TASK BRIEF >>
The lines to copy are those holding the string "에포크에서" in the entries below.
-*-*-
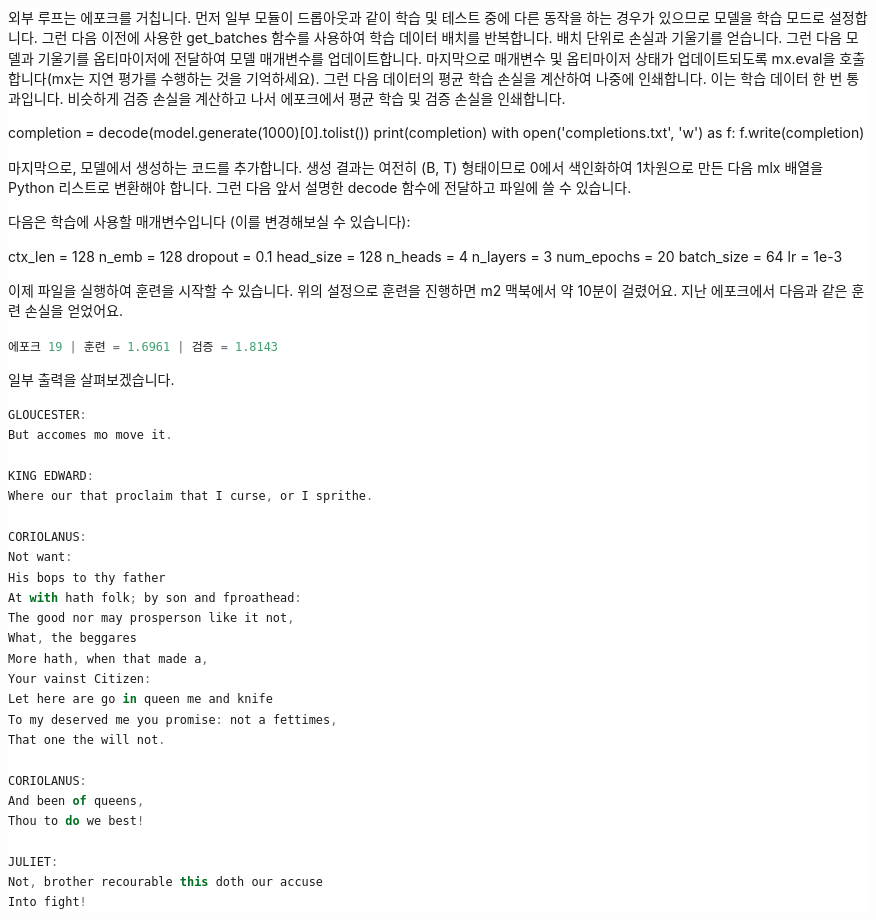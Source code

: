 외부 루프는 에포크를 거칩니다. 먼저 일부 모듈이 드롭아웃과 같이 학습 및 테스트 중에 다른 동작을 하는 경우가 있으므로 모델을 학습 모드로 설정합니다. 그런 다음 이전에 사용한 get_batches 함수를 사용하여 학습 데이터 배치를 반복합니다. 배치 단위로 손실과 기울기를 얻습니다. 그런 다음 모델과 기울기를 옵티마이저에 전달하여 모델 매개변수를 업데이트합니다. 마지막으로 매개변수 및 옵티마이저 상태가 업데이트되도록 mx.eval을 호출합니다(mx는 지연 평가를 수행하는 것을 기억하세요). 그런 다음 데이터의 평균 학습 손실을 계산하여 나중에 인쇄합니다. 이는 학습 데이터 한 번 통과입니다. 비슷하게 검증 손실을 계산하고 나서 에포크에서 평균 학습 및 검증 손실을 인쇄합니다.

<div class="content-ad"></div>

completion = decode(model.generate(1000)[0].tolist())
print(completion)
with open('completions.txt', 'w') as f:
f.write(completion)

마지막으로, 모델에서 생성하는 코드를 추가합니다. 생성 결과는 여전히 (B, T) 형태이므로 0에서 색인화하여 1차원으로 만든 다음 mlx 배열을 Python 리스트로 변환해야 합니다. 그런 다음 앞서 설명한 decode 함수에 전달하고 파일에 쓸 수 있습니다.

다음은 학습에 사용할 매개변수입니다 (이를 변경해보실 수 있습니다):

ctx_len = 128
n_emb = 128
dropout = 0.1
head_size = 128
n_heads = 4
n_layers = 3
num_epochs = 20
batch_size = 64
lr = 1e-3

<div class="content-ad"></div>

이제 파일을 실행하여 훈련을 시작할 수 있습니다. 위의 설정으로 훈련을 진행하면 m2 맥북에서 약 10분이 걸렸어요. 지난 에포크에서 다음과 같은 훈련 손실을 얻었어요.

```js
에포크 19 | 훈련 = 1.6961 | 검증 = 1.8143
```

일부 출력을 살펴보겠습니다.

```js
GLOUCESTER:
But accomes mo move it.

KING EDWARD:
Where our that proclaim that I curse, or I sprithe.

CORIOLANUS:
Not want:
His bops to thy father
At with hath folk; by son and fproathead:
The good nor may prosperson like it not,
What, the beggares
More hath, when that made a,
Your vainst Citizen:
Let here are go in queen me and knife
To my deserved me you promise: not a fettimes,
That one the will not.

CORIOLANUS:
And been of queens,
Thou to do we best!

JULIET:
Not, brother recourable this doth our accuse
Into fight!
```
-*-*-
RESPONSE >>
: 외부 루프는 에포크를 거칩니다. 먼저 일부 모듈이 드롭아웃과 같이 학습 및 테스트 중에 다른 동작을 하는 경우가 있으므로 모델을 학습 모드로 설정합니다. 그런 다음 이전에 사용한 get_batches 함수를 사용하여 학습 데이터 배치를 반복합니다. 배치 단위로 손실과 기울기를 얻습니다. 그런 다음 모델과 기울기를 옵티마이저에 전달하여 모델 매개변수를 업데이트합니다. 마지막으로 매개변수 및 옵티마이저 상태가 업데이트되도록 mx.eval을 호출합니다(mx는 지연 평가를 수행하는 것을 기억하세요). 그런 다음 데이터의 평균 학습 손실을 계산하여 나중에 인쇄합니다. 이는 학습 데이터 한 번 통과입니다. 비슷하게 검증 손실을 계산하고 나서 에포크에서 평균 학습 및 검증 손실을 인쇄합니다.
이제 파일을 실행하여 훈련을 시작할 수 있습니다. 위의 설정으로 훈련을 진행하면 m2 맥북에서 약 10분이 걸렸어요. 지난 에포크에서 다음과 같은 훈련 손실을 얻었어요.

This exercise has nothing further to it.